#### [Listed records]
========

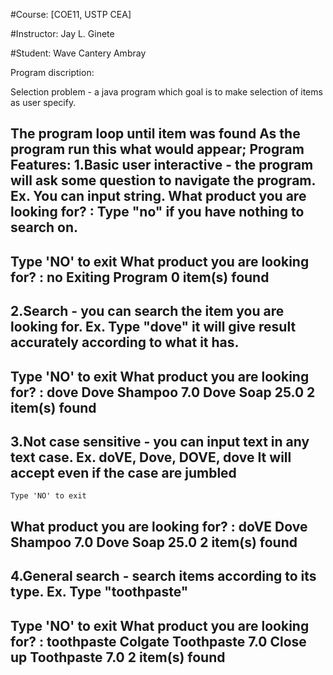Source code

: #Course: [COE11, USTP CEA]

#Instructor: Jay L. Ginete

#Student: Wave Cantery Ambray

Program discription:

Selection problem - a java program which goal is to make selection of items as user specify.

The program loop until item was found
As the program run this what would appear;
Program Features:
1.Basic user interactive -  the program will ask some question to navigate the program.
Ex. You can input string.
	What product you are looking for? :
Type "no" if you have nothing to search on.
-----------------------------------------
Type 'NO' to exit
What product you are looking for? : no
Exiting Program
0 item(s) found
-----------------------------------------
2.Search - you can search the item you are looking for.
Ex. Type "dove" it will give result accurately according to what it has.
------------------------------------------------------
Type 'NO' to exit
What product you are looking for? : dove
Dove    Shampoo 7.0
Dove    Soap    25.0
2 item(s) found
------------------------------------------------------
3.Not case sensitive - you can input text in any text case.
Ex. doVE, Dove, DOVE, dove
	It will accept even if the case are jumbled
-------------------------------------------------
	Type 'NO' to exit
What product you are looking for? : doVE
Dove    Shampoo 7.0
Dove    Soap    25.0
2 item(s) found
-------------------------------------------------
4.General search - search items according to its type.
Ex. Type "toothpaste"
------------------------------------------
Type 'NO' to exit
What product you are looking for? : toothpaste
Colgate Toothpaste      7.0
Close up        Toothpaste      7.0
2 item(s) found
------------------------------------------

========

#### [Task goal]
Write out the records above once more, word for word, with no pictures.

#### [Solution for this task]
Source code

: #Course: [COE11, USTP CEA]

#Instructor: Jay L. Ginete

#Student: Wave Cantery Ambray

Program discription:

Selection problem - a java program which goal is to make selection of items as user specify.

The program loop until item was found
As the program run this what would appear;
Program Features:
1.Basic user interactive -  the program will ask some question to navigate the program.
Ex. You can input string.
	What product you are looking for? :
Type "no" if you have nothing to search on.
-----------------------------------------
Type 'NO' to exit
What product you are looking for? : no
Exiting Program
0 item(s) found
-----------------------------------------
2.Search - you can search the item you are looking for.
Ex. Type "dove" it will give result accurately according to what it has.
------------------------------------------------------
Type 'NO' to exit
What product you are looking for? : dove
Dove    Shampoo 7.0
Dove    Soap    25.0
2 item(s) found
------------------------------------------------------
3.Not case sensitive - you can input text in any text case.
Ex. doVE, Dove, DOVE, dove
	It will accept even if the case are jumbled
-------------------------------------------------
	Type 'NO' to exit
What product you are looking for? : doVE
Dove    Shampoo 7.0
Dove    Soap    25.0
2 item(s) found
-------------------------------------------------
4.General search - search items according to its type.
Ex. Type "toothpaste"
------------------------------------------
Type 'NO' to exit
What product you are looking for? : toothpaste
Colgate Toothpaste      7.0
Close up        Toothpaste      7.0
2 item(s) found
------------------------------------------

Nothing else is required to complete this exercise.